Translation: Essay by Missing Property Tycoon Ren Zhiqiang

Real estate tycoon turned commentator Ren Zhiqiang, known as “the Cannon” for his online outspokenness, was one of the few liberal “Big V” microbloggers remaining on Weibo after a 2013 rumor crackdown leveled prominent voices on the platform. In February 2016, Ren was banished from social media after criticizing a Xi Jinping’s speech emphasizing the media’s duty to serve the Party. Ren was also given a one-year probation from the Party and attacked by official media. Several months later, he reemerged in the public spotlight expressing far less contentious opinions at a forum on environmentally friendly enterprises.

At Radio Free Asia, Qiao Long reports that Ren has disappeared and may be detained in connection to an article he is believed to have written criticizing the government for their response to the COVID-19 outbreak in Wuhan:

Citing “friends in mainland China,” Han [Lianchao, overseas democracy activist] said Ren was detained on Thursday, and is being held at a CCDI training facility in a suburb of Beijing.

[…] Private entrepreneur Wang Ying posted to his friend circle in the social media app WeChat: “My friend Ren Zhiqiang is incommunicado! … Where are you?”

[…] Ren’s detention comes after an article hitting out at the government response to the coronavirus epidemic circulated online. The article was attributed to one “Ren Zhiqiang,” but RFA was unable to verify whether he wrote it.

[…] The article, titled “The lives of the people are ruined by the virus and a seriously sick system,” doesn’t mention President Xi, but it takes aim at decisions made under his direct command, nonetheless, including the decision to go ahead with a mass Lunar New Year banquet for thousands of people that resulted in a huge cluster of COVID-19 cases in the weeks that followed. […] [Source]

CDT has translated excerpts from the essay attributed to Ren “the Cannon” Zhiqiang, in which he again took aim at a Xi Jinping speech. Four years ago it was Xi’s call for the media to serve the CCP that irked Ren; this time it was a February 23 teleconferenced address to cadres nationwide, which brimmed with the the “positive energy” that Xi is known to promote:

[…] This outbreak of the Wuhan pneumonia epidemic has verified the reality: when all media took on the “surname of the Party” the people “were abandoned” indeed [a reference to a forecast Ren made in his response to Xi’s declaration that the media should “bear the Party surname”]. Without a media representing the interests of the people by publishing the actual facts, the people’s lives are being ravaged by both the virus and the major illness of the system. 
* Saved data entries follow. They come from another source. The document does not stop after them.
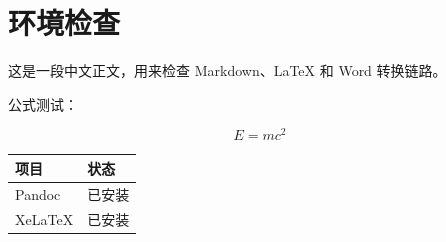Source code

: \documentclass[
]{article}
\author{}
\date{}
\newcounter{none} %
\begin{document}
\section{环境检查}\label{ux73afux5883ux68c0ux67e5}

这是一段中文正文，用来检查 Markdown、LaTeX 和 Word 转换链路。

公式测试：

\[
E = mc^2
\]

{\def\LTcaptype{none} %
\begin{longtable}[]{@{}ll@{}}
\toprule\noalign{}
项目 & 状态 \\
\midrule\noalign{}
\endhead
\bottomrule\noalign{}
\endlastfoot
Pandoc & 已安装 \\
XeLaTeX & 已安装 \\
\end{longtable}
}
\end{document}
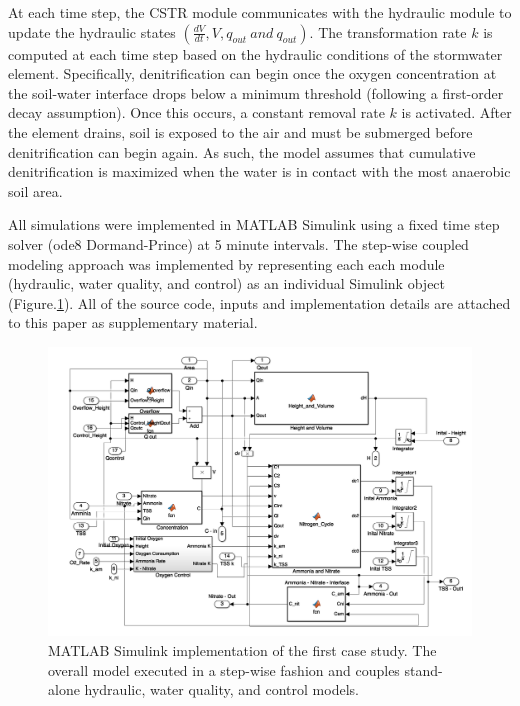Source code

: At each time step, the CSTR module communicates with the hydraulic module to update the hydraulic states $( \frac{dV}{dt}, V , q_{out} \ and \ q_{out})$. The transformation rate $k$ is computed at each time step based on the hydraulic conditions of the stormwater element. Specifically, denitrification can  begin once the oxygen concentration at the soil-water interface drops below a minimum threshold (following a first-order decay assumption). Once this occurs, a constant removal rate $k$ is activated. After the element drains, soil is exposed to the air and must be submerged before denitrification can begin again. As such, the model assumes that cumulative denitrification is maximized when the water is in contact with the most anaerobic soil area. 

All simulations were implemented in MATLAB Simulink\cite{TheMathWorksInc.MATLAB} using a fixed time step solver (ode8 Dormand-Prince\cite{Dormand1980AFormulae}) at 5 minute intervals. 
The step-wise coupled modeling approach was implemented by representing each  each module (hydraulic, water quality, and control) as an individual Simulink object (Figure.\ref{fgr:simulink}). All of the source code, inputs and implementation details are attached to this paper as supplementary material.

\begin{figure}
\includegraphics[width=\linewidth]{gfx/Chapter-1/Model_Individual.png}
  \caption{MATLAB Simulink implementation of the first case study. The overall model executed in a step-wise fashion and couples stand-alone hydraulic, water quality, and control models.}
\label{fgr:simulink}
\end{figure}

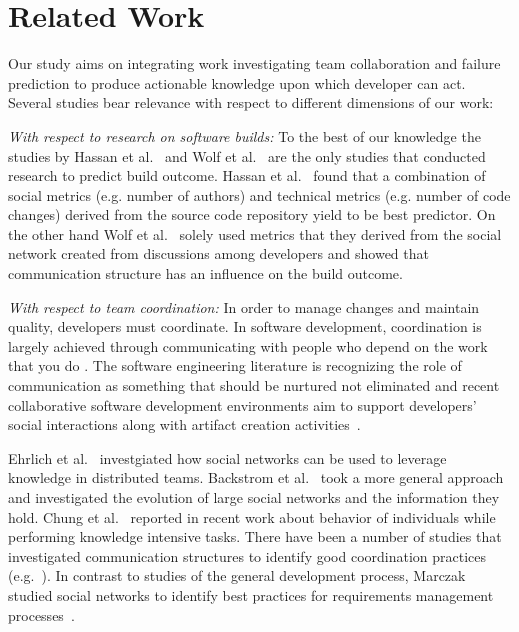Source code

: \section{Related Work}
\label{sec:relwork}
Our study aims on integrating work investigating team collaboration and failure prediction to produce actionable knowledge upon which developer can act.
Several studies bear relevance with respect to different dimensions of our work:

\emph{With respect to research on software builds:}
To the best of our knowledge the studies by Hassan et al.~\cite{hassan:ase:2006}
and Wolf et al.~\cite{wolf:icse:2009} are the only studies that conducted
research to predict build outcome. Hassan et al.~\cite{hassan:ase:2006} found
that a combination of social metrics (e.g. number of authors) and technical
metrics (e.g. number of code changes) derived from the source code repository
yield to be best predictor. On the other hand Wolf et al.~\cite{wolf:icse:2009}
solely used metrics that they derived from the social network created from
discussions among developers and showed that communication structure has an
influence on the build outcome.

\emph{With respect to team coordination:}
In
order to manage changes and maintain quality, developers must coordinate. In
software development, coordination is largely achieved through communicating with
people who depend on the work that you do \cite{kraut1995:coordination}. The
software engineering literature is recognizing the role of communication as
something that should be nurtured not eliminated and recent
collaborative software development environments aim to support developers'
social interactions along with artifact creation activities~\cite{nakakoji2010:rdc}.


Ehrlich et al.~\cite{ehrlich:icgse:2006} investgiated how social networks can be
used to leverage knowledge in distributed teams. Backstrom et
al.~\cite{backstrom:kdd:2006} took a more general approach and investigated the
evolution of large social networks and the information they hold. Chung et
al.~\cite{chung:cpr:07} reported in recent work about behavior of individuals
while performing knowledge intensive tasks. There have been a number of studies
that investigated communication structures to identify good
coordination practices
(e.g.~\cite{hinds:cscw:2006,hossain:cscw:2006,bird:fse:2008,hinds:hicss:2008}). In contrast to studies of the general development process, Marczak studied social
networks to identify best practices for requirements management
processes~\cite{marczak:re:2008}.

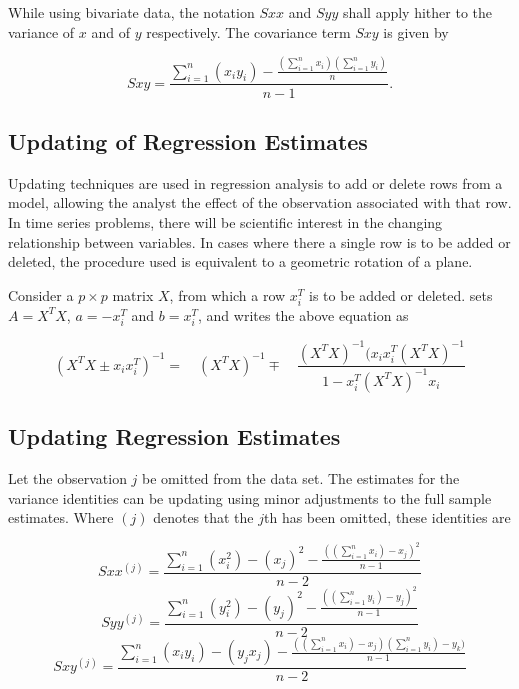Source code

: \documentclass[12pt, a4paper]{report}
\theoremstyle{plain}
\theoremstyle{definition}
\theoremstyle{remark}
\begin{document}
While using bivariate data, the notation $Sxx$ and $Syy$ shall apply hither to the variance of $x$ and of $y$ respectively. The covariance term $Sxy$ is given by

\begin{equation}
Sxy=\frac{\sum_{i=1}^{n}(x_{i}y_{i})-\frac{(\sum_{i=1}^{n}x_{i})(\sum_{i=1}^{n}y_{i})}{n}}{n-1}.
\end{equation}

\subsection{Updating of Regression Estimates}
Updating techniques are used in regression analysis to add or
delete rows from a model, allowing the analyst the effect of the
observation associated with that row. In time series problems,
there will be scientific interest in the changing relationship
between variables. In cases where there a single row is to be
added or deleted, the procedure used is equivalent to a geometric
rotation of a plane.

Consider a $p \times p$ matrix $X$, from which a row $x_{i}^{T}$
is to be added or deleted. \citet{CookWeisberg} sets $A = X^{T}X$,
$a=-x_{i}^{T}$ and $b=x_{i}^{T}$, and writes the above equation as

\begin{equation}
(X^{T}X \pm x_{i}x_{i}^{T})^{-1} = \quad(X^{T}X )^{-1} \mp \quad
\frac{(X^{T}X)^{-1}(x_{i}x_{i}^{T}(X^{T}X)^{-1}}{1-x_{i}^{T}(X^{T}X)^{-1}x_{i}}
\end{equation}

\subsection{Updating Regression Estimates}
Let the observation $j$ be omitted from the data set. The estimates for the variance identities can be updating using minor adjustments to the full sample estimates. Where $(j)$ denotes that the $j$th has been omitted, these identities are

\begin{equation}
Sxx^{(j)}=\frac{\sum_{i=1}^{n}(x_{i}^{2})-(x_{j})^{2}-\frac{((\sum_{i=1}^{n}x_{i})-x_{j})^{2}}{n-1}}{n-2}
\end{equation}
\begin{equation}
Syy^{(j)}=\frac{\sum_{i=1}^{n}(y_{i}^{2})-(y_{j})^{2}-\frac{((\sum_{i=1}^{n}y_{i})-y_{j})^{2}}{n-1}}{n-2}
\end{equation}
\begin{equation}
Sxy^{(j)}=\frac{\sum_{i=1}^{n}(x_{i}y_{i})-(y_{j}x_{j})-\frac{((\sum_{i=1}^{n}x_{i})-x_{j})(\sum_{i=1}^{n}y_{i})-y_{k})}{n-1}}{n-2}
\end{equation}
\end{document}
[..] I too am curiously and conscientiously studying [Xi’s teleconferenced February 23] speech, but what I saw in it was the complete opposite of the “importance” reported by all types of media and online. I saw not an emperor standing there exhibiting his “new clothes,” but a clown who stripped naked and insisted on continuing being emperor. Despite holding a series of loincloths up in an attempt to cover the reality of your nakedness, you don’t in the slightest hide your resolute ambition to be an emperor, or the determination to let anyone who won’t let you be destroyed.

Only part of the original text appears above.